▶ **TASK GOAL**: Please retype all of the entries that follow, leaving the images out.

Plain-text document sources
========================================

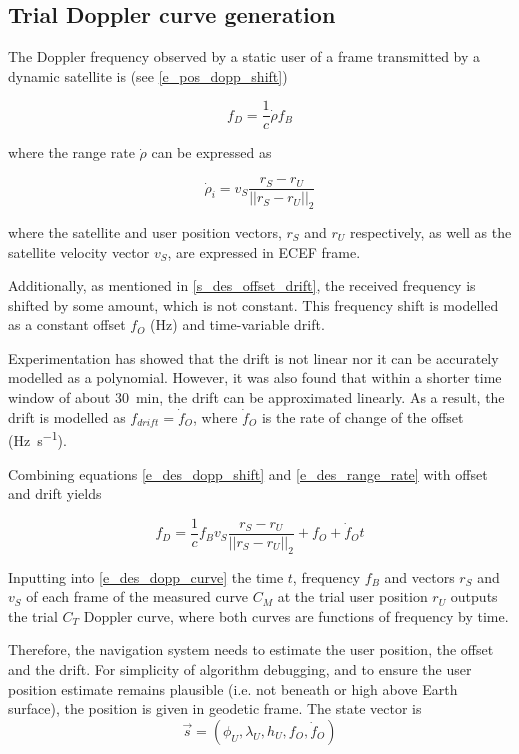 \subsection{Trial Doppler curve generation}
The Doppler frequency observed by a static user of a frame transmitted by a dynamic satellite  is (see \autoref{e_pos_dopp_shift})

\begin{equation}
    \label{e_des_dopp_shift}
    f_D = \frac{1}{c}\dot\rho f_B
\end{equation}

where the range rate $\dot\rho$ can be expressed as

\begin{equation}
    \label{e_des_range_rate}
    \dot\rho_i = v_S \frac{r_S - r_U}{||r_S - r_U||_2}
\end{equation}

where the satellite and user position vectors, $r_S$ and $r_U$ respectively, as well as the satellite velocity vector $v_S$, are expressed in ECEF frame.

Additionally, as mentioned in \autoref{s_des_offset_drift}, the received frequency is shifted by some amount, which is not constant. This frequency shift is modelled as a constant offset $f_O$ (Hz) and time-variable drift.

Experimentation has showed that the drift is not linear nor it can be accurately modelled as a polynomial. However, it was also found that within a shorter time window of about \qty{30}{min}, the drift can be approximated linearly. As a result, the drift is modelled as $f_{drift} = \dot f_O$, where $\dot f_O$ is the rate of change of the offset (\unit{\hertz\per\s}).

Combining equations \ref{e_des_dopp_shift} and \ref{e_des_range_rate} with offset and drift yields


\begin{equation}
    \label{e_des_dopp_curve}
    f_D = \frac{1}{c} f_B v_S \frac{r_S - r_U}{||r_S - r_U||_2} + f_O + \dot f_O t
\end{equation}

Inputting into \autoref{e_des_dopp_curve} the time $t$, frequency $f_B$ and vectors $r_S$ and $v_S$ of each frame of the measured curve $C_M$ at the trial user position $r_U$ outputs the trial $C_T$ Doppler curve, where both curves are functions of frequency by time.  %

Therefore, the navigation system needs to estimate the user position, the offset and the drift. For simplicity of algorithm debugging, and to ensure the user position estimate remains plausible (i.e. not beneath or high above Earth surface), the position is given in geodetic frame. The state vector is
\begin{equation*}
    \Vec{s} = (\phi_U, \lambda_U, h_U, f_O, \dot f_O)
\end{equation*}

========================================

▶ **RESULT OF THE EXERCISE**:
 \subsection{Trial Doppler curve generation}
The Doppler frequency observed by a static user of a frame transmitted by a dynamic satellite  is (see \autoref{e_pos_dopp_shift})

\begin{equation}
    \label{e_des_dopp_shift}
    f_D = \frac{1}{c}\dot\rho f_B
\end{equation}

where the range rate $\dot\rho$ can be expressed as

\begin{equation}
    \label{e_des_range_rate}
    \dot\rho_i = v_S \frac{r_S - r_U}{||r_S - r_U||_2}
\end{equation}

where the satellite and user position vectors, $r_S$ and $r_U$ respectively, as well as the satellite velocity vector $v_S$, are expressed in ECEF frame.

Additionally, as mentioned in \autoref{s_des_offset_drift}, the received frequency is shifted by some amount, which is not constant. This frequency shift is modelled as a constant offset $f_O$ (Hz) and time-variable drift.

Experimentation has showed that the drift is not linear nor it can be accurately modelled as a polynomial. However, it was also found that within a shorter time window of about \qty{30}{min}, the drift can be approximated linearly. As a result, the drift is modelled as $f_{drift} = \dot f_O$, where $\dot f_O$ is the rate of change of the offset (\unit{\hertz\per\s}).

Combining equations \ref{e_des_dopp_shift} and \ref{e_des_range_rate} with offset and drift yields


\begin{equation}
    \label{e_des_dopp_curve}
    f_D = \frac{1}{c} f_B v_S \frac{r_S - r_U}{||r_S - r_U||_2} + f_O + \dot f_O t
\end{equation}

Inputting into \autoref{e_des_dopp_curve} the time $t$, frequency $f_B$ and vectors $r_S$ and $v_S$ of each frame of the measured curve $C_M$ at the trial user position $r_U$ outputs the trial $C_T$ Doppler curve, where both curves are functions of frequency by time.  %

Therefore, the navigation system needs to estimate the user position, the offset and the drift. For simplicity of algorithm debugging, and to ensure the user position estimate remains plausible (i.e. not beneath or high above Earth surface), the position is given in geodetic frame. The state vector is
\begin{equation*}
    \Vec{s} = (\phi_U, \lambda_U, h_U, f_O, \dot f_O)
\end{equation*}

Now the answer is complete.